| TASK GOAL |
Only the lines from the one with "[travis-url]: https://travis-ci.org/webistomin/mishka-adaptive" to the end of the data, both ends included, should be output, exactly as they stand and without pictures.

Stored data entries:

◇ ◇ ◇ ◇ ◇

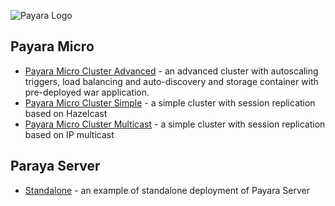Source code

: ![Payara Logo](http://cdn2.hubspot.net/hub/334594/hubfs/Payara_Blog_Images/payara_logo_edited.jpg?t=1464882446136&width=150) 

## Payara Micro

* [Payara Micro Cluster Advanced](payara-micro-cluster-advanced) - an advanced cluster with autoscaling triggers, load balancing and auto-discovery and storage container with pre-deployed war application.
* [Payara Micro Cluster Simple](payara-micro-cluster) - a simple cluster with session replication based on Hazelcast  
* [Payara Micro Cluster Multicast](payara-micro-cluster-multicast) - a simple cluster with session replication based on IP multicast 

## Paraya Server
* [Standalone](payara-server-full) - an example of standalone deployment of Payara Server 

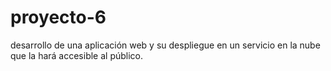 # proyecto-6
desarrollo de una aplicación web y su despliegue en un servicio en la nube que la hará accesible al público.
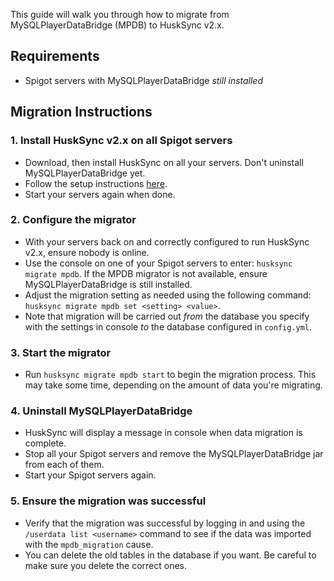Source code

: This guide will walk you through how to migrate from MySQLPlayerDataBridge (MPDB) to HuskSync v2.x.

## Requirements
- Spigot servers with MySQLPlayerDataBridge *still installed*

## Migration Instructions
### 1. Install HuskSync v2.x on all Spigot servers
- Download, then install HuskSync on all your servers. Don't uninstall MySQLPlayerDataBridge yet.
- Follow the setup instructions [here](Setup).
- Start your servers again when done.

### 2. Configure the migrator
- With your servers back on and correctly configured to run HuskSync v2.x, ensure nobody is online.
- Use the console on one of your Spigot servers to enter: `husksync migrate mpdb`. If the MPDB migrator is not available, ensure MySQLPlayerDataBridge is still installed.
- Adjust the migration setting as needed using the following command: `husksync migrate mpdb set <setting> <value>`.
- Note that migration will be carried out *from* the database you specify with the settings in console *to* the database configured in `config.yml`.

### 3. Start the migrator
- Run `husksync migrate mpdb start` to begin the migration process. This may take some time, depending on the amount of data you're migrating.

### 4. Uninstall MySQLPlayerDataBridge
- HuskSync will display a message in console when data migration is complete.
- Stop all your Spigot servers and remove the MySQLPlayerDataBridge jar from each of them.
- Start your Spigot servers again.

### 5. Ensure the migration was successful
- Verify that the migration was successful by logging in and using the `/userdata list <username>` command to see if the data was imported with the `mpdb_migration` cause. 
- You can delete the old tables in the database if you want. Be careful to make sure you delete the correct ones.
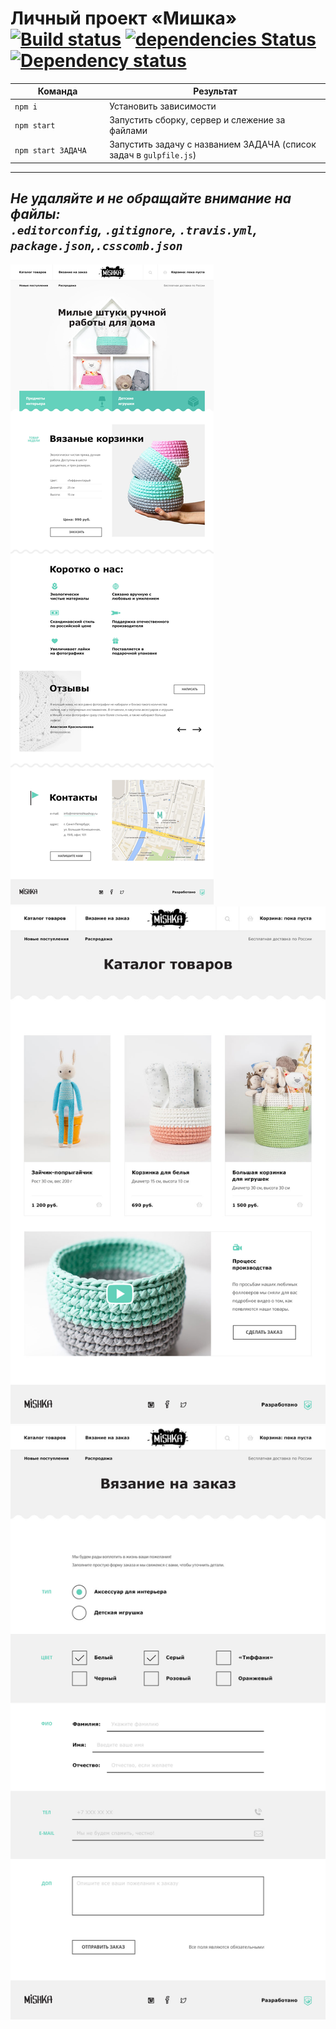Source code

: # Личный проект «Мишка» [![Build status][travis-image]][travis-url] [![dependencies Status](https://david-dm.org/webistomin/mishka-adaptive/status.svg)](https://david-dm.org/webistomin/mishka-adaptive) [![Dependency status][dependency-image]][dependency-url] 

<table>
  <thead>
    <tr>
      <th>Команда</th>
      <th>Результат</th>
    </tr>
  </thead>
  <tbody>
    <tr>
      <td width="30%"><code>npm i</code></td>
      <td>Установить зависимости</td>
    </tr>
    <tr>
      <td><code>npm start</code></td>
      <td>Запустить сборку, сервер и слежение за файлами</td>
    </tr>
    <tr>
      <td><code>npm start ЗАДАЧА</code></td>
      <td>Запустить задачу с названием ЗАДАЧА (список задач в <code>gulpfile.js</code>)</td>
    </tr>
  </tbody>
</table>

---

_Не удаляйте и не обращайте внимание на файлы:_<br>
_`.editorconfig`, `.gitignore`, `.travis.yml`, `package.json`,`.csscomb.json`_
---

![alt text](src/mockup/mishka-index-desktop.jpg)
![alt text](src/mockup/mishka-catalog-desktop.jpg)
![alt text](src/mockup/mishka-form-desktop.jpg)


[travis-image]: https://travis-ci.org/webistomin/mishka-adaptive.svg?branch=master
[travis-url]: https://travis-ci.org/webistomin/mishka-adaptive
[dependency-image]: https://david-dm.org/webistomin/mishka-adaptive/dev-status.svg?style=flat-square
[dependency-url]: https://david-dm.org/webistomin/mishka-adaptive
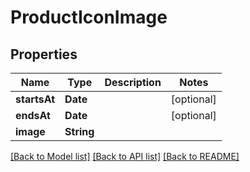 # ProductIconImage

## Properties
Name | Type | Description | Notes
------------ | ------------- | ------------- | -------------
**startsAt** | **Date** |  | [optional] 
**endsAt** | **Date** |  | [optional] 
**image** | **String** |  | 

[[Back to Model list]](../README.md#documentation-for-models) [[Back to API list]](../README.md#documentation-for-api-endpoints) [[Back to README]](../README.md)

◇ ◇ ◇ ◇ ◇

| REPLY |
[travis-url]: https://travis-ci.org/webistomin/mishka-adaptive
[dependency-image]: https://david-dm.org/webistomin/mishka-adaptive/dev-status.svg?style=flat-square
[dependency-url]: https://david-dm.org/webistomin/mishka-adaptive
 # ProductIconImage

## Properties
Name | Type | Description | Notes
------------ | ------------- | ------------- | -------------
**startsAt** | **Date** |  | [optional] 
**endsAt** | **Date** |  | [optional] 
**image** | **String** |  | 

[[Back to Model list]](../README.md#documentation-for-models) [[Back to API list]](../README.md#documentation-for-api-endpoints) [[Back to README]](../README.md)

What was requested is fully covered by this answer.